In sci-fi and fantasy, the world in which your characters, and, indeed, often your narrator(s) exist is vastly different from our own. What we would normally compare things to, these characters/narrators would not. Thought and care must therefore be used when choosing the vehicles for your similes and metaphors.
Now, the simplest way to deal with this, in third-person at least, is to say "well, the imagery is intended to show the reader what things are like, and the reader exists in the real world not my fictional one" and two compare things to everyday objects.
I, personally, find this terribly jarring. You're reading about spaceships doing battle and, suddenly, a comparison is made to our world. The reader, I feel, is kicked out of the story's world and abruptly dumped back into reality.

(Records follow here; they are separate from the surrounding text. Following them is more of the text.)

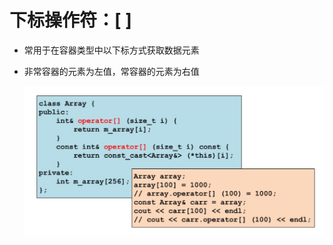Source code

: # 下标操作符：[ ]

* 常用于在容器类型中以下标方式获取数据元素
* 非常容器的元素为左值，常容器的元素为右值

    ![array](../../docs/pics/opoverload_array.png)








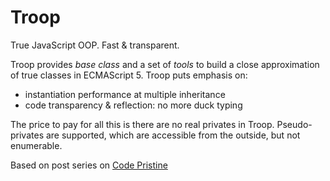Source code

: Troop
=====

True JavaScript OOP. Fast & transparent.

Troop provides *base class* and a set of *tools* to build a close approximation of true classes in ECMAScript 5. Troop puts emphasis on:

- instantiation performance at multiple inheritance
- code transparency & reflection: no more duck typing

The price to pay for all this is there are no real privates in Troop. Pseudo-privates are supported, which are accessible from the outside, but not enumerable.

Based on post series on [Code Pristine](http://codepristine.com)
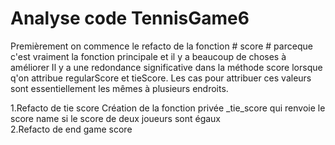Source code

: # Analyse code TennisGame6

Premièrement on commence le refacto de la fonction # score # parceque  c'est vraiment la fonction principale et il y a beaucoup de choses à améliorer 
Il y a une redondance significative dans la méthode score lorsque q'on attribue regularScore et tieScore. Les cas pour attribuer ces valeurs sont essentiellement les mêmes à plusieurs endroits.

1.Refacto de tie score 
Création de la fonction privée _tie_score qui renvoie le score name si le score de deux joueurs sont égaux  
2.Refacto de end game score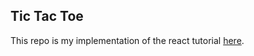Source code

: ## Tic Tac Toe

This repo is my implementation of the react tutorial [here](https://react.dev/learn/tutorial-tic-tac-toe).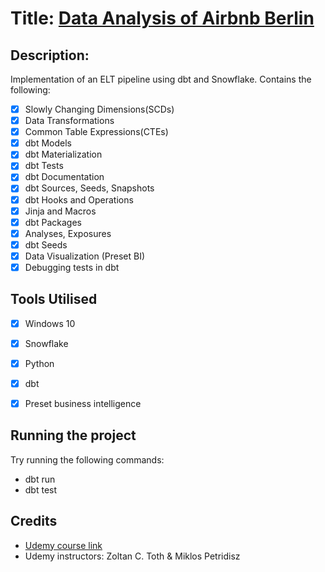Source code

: # Title: [Data Analysis of Airbnb Berlin](http://insideairbnb.com/berlin/)


## Description: 
Implementation of an ELT pipeline using dbt and Snowflake. Contains the following:
- [x] Slowly Changing Dimensions(SCDs)
- [x] Data Transformations
- [x] Common Table Expressions(CTEs)
- [x] dbt Models
- [x] dbt Materialization
- [x] dbt Tests
- [x] dbt Documentation
- [x] dbt Sources, Seeds, Snapshots
- [x] dbt Hooks and Operations
- [x] Jinja and Macros
- [x] dbt Packages
- [x] Analyses, Exposures
- [x] dbt Seeds
- [x] Data Visualization (Preset BI)
- [x] Debugging tests in dbt

## Tools Utilised
- [x] Windows 10
- [x] Snowflake
- [x] Python
- [x] dbt
- [x] Preset business intelligence


## Running the project
Try running the following commands:
- dbt run
- dbt test

## Credits 
* [Udemy course link](https://www.udemy.com/course/complete-dbt-data-build-tool-bootcamp-zero-to-hero-learn-dbt/?referralCode=659B6722C93EF4096D11)
* Udemy instructors: Zoltan C. Toth & Miklos Petridisz
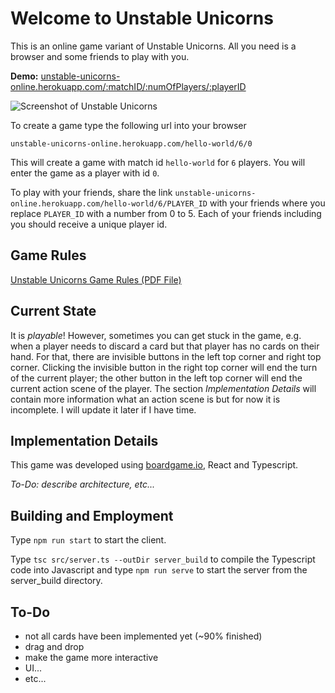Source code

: # Welcome to Unstable Unicorns

This is an online game variant of Unstable Unicorns. All you need is a browser and some friends to play with you.

**Demo:** [unstable-unicorns-online.herokuapp.com/:matchID/:numOfPlayers/:playerID](https://unstable-unicorns-online.herokuapp.com/hello-world/6/0)

![Screenshot of Unstable Unicorns](https://i.imgur.com/jfeCMAw.png)

To create a game type the following url into your browser

 `unstable-unicorns-online.herokuapp.com/hello-world/6/0`

This will create a game with match id `hello-world` for `6` players. You will enter the game as a player with id `0`.

To play with your friends, share the link
 `unstable-unicorns-online.herokuapp.com/hello-world/6/PLAYER_ID`
 with your friends where you replace `PLAYER_ID` with a number from 0 to 5. Each of your friends including you should receive a unique player id. 

## Game Rules

[Unstable Unicorns Game Rules (PDF File)](https://12ax7web.s3.amazonaws.com/accounts/2/homepage/UU_New-Rules_v1.pdf)

## Current State

It is *playable*! However, sometimes you can get stuck in the game, e.g. when a player needs to discard a card but that player has no cards on their hand. For that, there are invisible buttons in the left top corner and right top corner. Clicking the invisible button in the right top corner will end the turn of the current player; the other button in the left top corner will end the current action scene of the player. The section *Implementation Details* will contain more information what an action scene is but for now it is incomplete. I will update it later if I have time.

## Implementation Details

This game was developed using [boardgame.io](boardgame.io), React and Typescript.

*To-Do: describe architecture, etc...*

## Building and Employment

Type `npm run start` to start the client.

Type `tsc src/server.ts --outDir server_build` to compile the Typescript code into Javascript and type `npm run serve` to start the server from the server_build directory.

## To-Do

 - not all cards have been implemented yet (~90% finished) 
 - drag and drop 
 - make the game more interactive
 - UI...
 - etc...

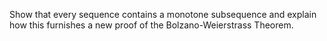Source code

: Show that every sequence contains a monotone subsequence and explain how this furnishes a new proof of the Bolzano-Weierstrass Theorem.
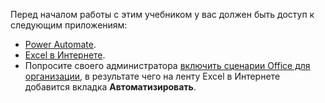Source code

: Перед началом работы с этим учебником у вас должен быть доступ к следующим приложениям:

- [Power Automate](/power-automate/organization-q-and-a).
- [Excel в Интернете](https://www.office.com/launch/excel).
- Попросите своего администратора [включить сценарии Office для организации](https://support.office.com/article/office-scripts-settings-in-m365-19d3c51a-6ca2-40ab-978d-60fa49554dcf), в результате чего на ленту Excel в Интернете добавится вкладка **Автоматизировать**.
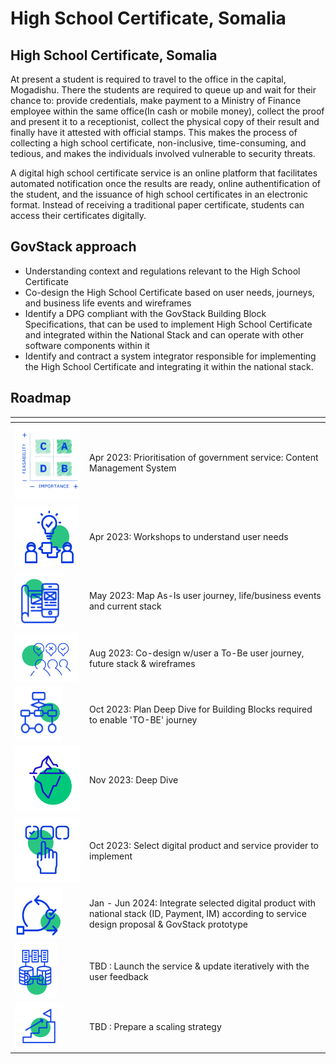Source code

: # High School Certificate, Somalia

## High School Certificate, Somalia

At present a student is required to travel to the office in the capital, Mogadishu. There the students are required to queue up and wait for their chance to: provide credentials, make payment to a Ministry of Finance employee within the same office(In cash or mobile money), collect the proof and present it to a receptionist, collect the physical copy of their result and finally have it attested with official stamps. This makes the process of collecting a high school certificate, non-inclusive, time-consuming, and tedious, and makes the individuals involved vulnerable to security threats.

A digital high school certificate service is an online platform that facilitates automated notification once the results are ready, online authentification of the student, and the issuance of high school certificates in an electronic format. Instead of receiving a traditional paper certificate, students can access their certificates digitally.

## GovStack approach

* Understanding context and regulations relevant to the High School Certificate&#x20;
* Co-design the High School Certificate based on user needs, journeys, and business life events and wireframes
* Identify a DPG compliant with the GovStack Building Block Specifications, that can be used to implement High School Certificate and integrated within the National Stack and can operate with other software components within it
* Identify and contract a system integrator responsible for implementing the High School Certificate and integrating it within the national stack.

## Roadmap

<table><thead><tr><th width="105"></th><th></th></tr></thead><tbody><tr><td><img src="../../.gitbook/assets/Screenshot_2023-03-28_170152-removebg-preview.png" alt=""></td><td>Apr 2023: Prioritisation of government service: Content Management System</td></tr><tr><td><img src="../../.gitbook/assets/image (7) (1).png" alt=""></td><td>Apr 2023: Workshops to understand user needs</td></tr><tr><td><img src="../../.gitbook/assets/image (11) (1).png" alt=""></td><td>May 2023: Map As-Is user journey, life/business events and current stack</td></tr><tr><td><img src="../../.gitbook/assets/image (16) (1).png" alt=""></td><td>Aug 2023: Co-design w/user a To-Be user journey, future stack &#x26; wireframes</td></tr><tr><td><img src="../../.gitbook/assets/image (8) (1).png" alt=""></td><td>Oct 2023: Plan Deep Dive for Building Blocks required to enable 'TO-BE' journey</td></tr><tr><td><img src="../../.gitbook/assets/Untitled design (16).png" alt=""></td><td>Nov 2023: Deep Dive</td></tr><tr><td><img src="../../.gitbook/assets/Untitled design.jpg" alt=""></td><td>Oct 2023: Select digital product and service provider to implement</td></tr><tr><td><img src="../../.gitbook/assets/image (9) (1).png" alt=""></td><td>Jan - Jun 2024: Integrate selected digital product with national stack (ID, Payment, IM) according to service design proposal &#x26; GovStack prototype</td></tr><tr><td><img src="../../.gitbook/assets/image (14) (1).png" alt=""></td><td>TBD : Launch the service &#x26; update iteratively with the user feedback</td></tr><tr><td><img src="../../.gitbook/assets/image (13) (1).png" alt=""></td><td>TBD : Prepare a scaling strategy</td></tr></tbody></table>
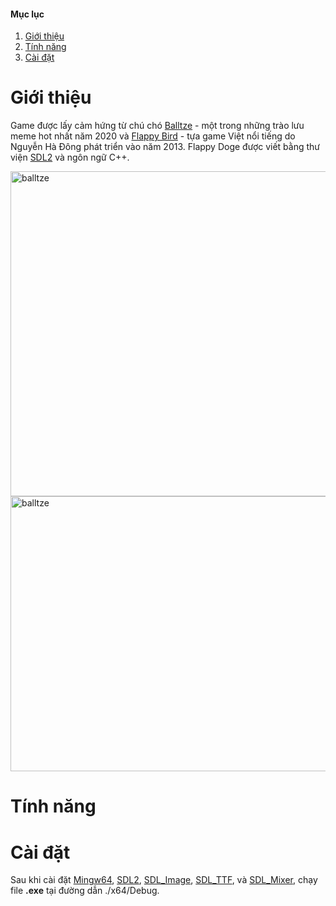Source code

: #### Mục lục
1. [Giới thiệu](#introduction)
2. [Tính năng](#feature)
3. [Cài đặt](#setting)

# Giới thiệu <a name="introduction"></a>

Game được lấy cảm hứng từ chú chó [Balltze](https://youtu.be/XAArKffqa8Q) - một trong những trào lưu meme hot nhất năm 2020 và [Flappy Bird](https://vi.wikipedia.org/wiki/Flappy_Bird) - tựa game Việt nổi tiếng do Nguyễn Hà Đông phát triển vào năm 2013.
Flappy Doge được viết bằng thư viện [SDL2](https://www.libsdl.org/download-2.0.php) và ngôn ngữ C++.

<img width="540" height="520" alt="balltze" src="https://pbs.twimg.com/media/EqI3fUnVoAA58J6.jpg"><br>
<img width="540" height="440" alt="balltze" src="https://cdn.techinasia.com/wp-content/uploads/2020/10/k67gphvc-1392300534.jpg">


# Tính năng <a name="feature"></a>

# Cài đặt <a name="setting"></a>

Sau khi cài đặt [Mingw64](https://sourceforge.net/projects/mingw-w64/files/Toolchains%20targetting%20Win64/Personal%20Builds/mingw-builds/8.1.0/threads-win32/seh/x86_64-8.1.0-release-win32-seh-rt_v6-rev0.7z/download), [SDL2](https://www.libsdl.org/download-2.0.php), [SDL_Image](https://www.libsdl.org/projects/SDL_image), [SDL_TTF](https://www.libsdl.org/projects/SDL_ttf), và [SDL_Mixer](https://www.libsdl.org/projects/SDL_mixer), chạy file **.exe** tại đường dẫn ./x64/Debug.




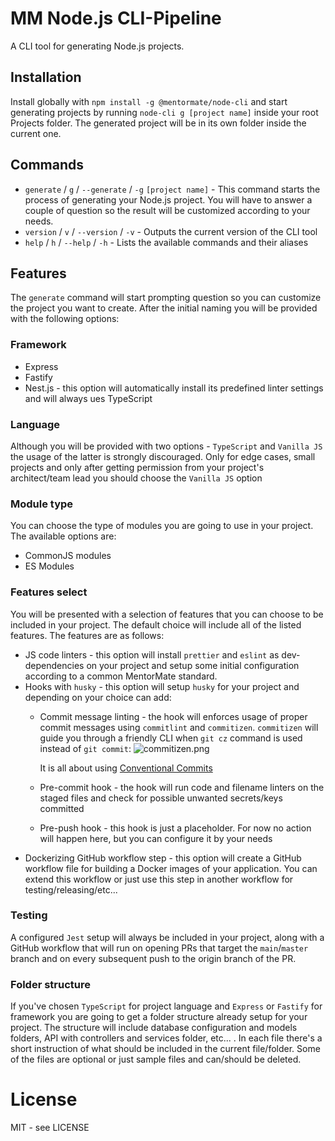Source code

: # MM Node.js CLI-Pipeline
A CLI tool for generating Node.js projects.

## Installation
Install globally with `npm install -g @mentormate/node-cli` and start generating projects by
running `node-cli g [project name]` inside your root Projects folder. The generated project will
be in its own folder inside the current one.

## Commands
- `generate` / `g` / `--generate` / `-g` `[project name]` - This command starts the process of generating your Node.js project.
    You will have to answer a couple of question so the result will be customized according to your needs.
- `version` / `v` / `--version` / `-v` - Outputs the current version of the CLI tool
- `help` / `h` / `--help` / `-h` - Lists the available commands and their aliases

## Features
The `generate` command will start prompting question so you can customize the project you want to create.
After the initial naming you will be provided with the following options:
### Framework
- Express
- Fastify
- Nest.js - this option will automatically install its predefined linter settings and will always ues TypeScript

### Language
Although you will be provided with two options - `TypeScript` and `Vanilla JS` the usage of the latter is strongly 
discouraged. Only for edge cases, small projects and only after getting permission from your project's architect/team lead
you should choose the `Vanilla JS` option

### Module type
You can choose the type of modules you are going to use in your project. The available options are:
- CommonJS modules
- ES Modules

### Features select
You will be presented with a selection of features that you can choose to be included in your project.
The default choice will include all of the listed features. The features are as follows:
- JS code linters - this option will install `prettier` and `eslint` as dev-dependencies on your project and
    setup some initial configuration according to a common MentorMate standard.
- Hooks with `husky` - this option will setup `husky` for your project and depending on your choice can add:
    * Commit message linting - the hook will enforces usage of proper commit messages using `commitlint` and `commitizen`. 
        `commitizen` will guide you through a friendly CLI when `git cz` command is used instead of `git commit`:
        ![commitizen.png](https://raw.githubusercontent.com/commitizen/cz-cli/master/meta/screenshots/add-commit.png)

        It is all about using [Conventional Commits](https://www.conventionalcommits.org/en/v1.0.0/) 
    * Pre-commit hook - the hook will run code and filename linters on the staged files and check for possible
        unwanted secrets/keys committed
    * Pre-push hook - this hook is just a placeholder. For now no action will happen here, but you can configure it by your needs
- Dockerizing GitHub workflow step - this option will create a GitHub workflow file for building a Docker images
    of your application. You can extend this workflow or just use this step in another workflow for testing/releasing/etc...

### Testing
A configured `Jest` setup will always be included in your project, along with a GitHub workflow that will run on opening
PRs that target the `main`/`master` branch and on every subsequent push to the origin branch of the PR.

### Folder structure
If you've chosen `TypeScript` for project language and `Express` or `Fastify` for framework you are going to get a
folder structure already setup for your project. The structure will include database configuration and models folders,
API with controllers and services folder, etc... . In each file there's a short instruction of what should be included
in the current file/folder. Some of the files are optional or just sample files and can/should be deleted.
# License
MIT - see LICENSE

In first person, this is of course even worse, as the narrator is generally supposed to be an inhabitant of the fictional world. This came to my attention when Chris Miller criticised the lack of imagery in my tale,
Trench 37b. I read over it, and found that, while I did use a number of similes and metaphors, most were fairly broad and often even cliched.
On reflection, the reason for that was that I was trying to limit myself to comparisons my narrator, Private Niko Han (second class), would use. As a farmer's boy and conscript on a far-away world a thousand years into the future, his frame of reference would be vastly different to my own; a city dweller now. I can't use the images that would come naturally to me.
Now, if I compared things to parts of his fictional world, I'd be left with another problem. This is a short-story. It is already longer than I'd like it to be (and I haven't finished it!). If I'm going to make comparisons to fictional things, the readers has got to know what those things are like. I mean, it'd be all very well for me to say "the Reaper's hit the ground like the shuttles landing outside my father's ranch", but the reader has no idea how those shuttles hit the ground. I mean, how good are the pilots? Are these soft landings? Hard?
Who knows? Not I, and I'm the writer. How could I expect the reader to know?
As far as I can see it, in order to use in-setting similes within a work of sci-fi or fantasy, you need to have already built up a substantial body of information in the reader's mind about that setting. Take swamp dragons in Terry Pratchett's work. If he says something is "like a swamp dragon," it means that it is prone to
explosive indigestion. In most fantasy novels, however, "dragon-like" it means that is is huge and fearsome.
You see? Comparisons are relative to setting.
So, how can one build imagery in a sci-fi or fantasy short story without assuming any knowlege on the reader's part?[/url]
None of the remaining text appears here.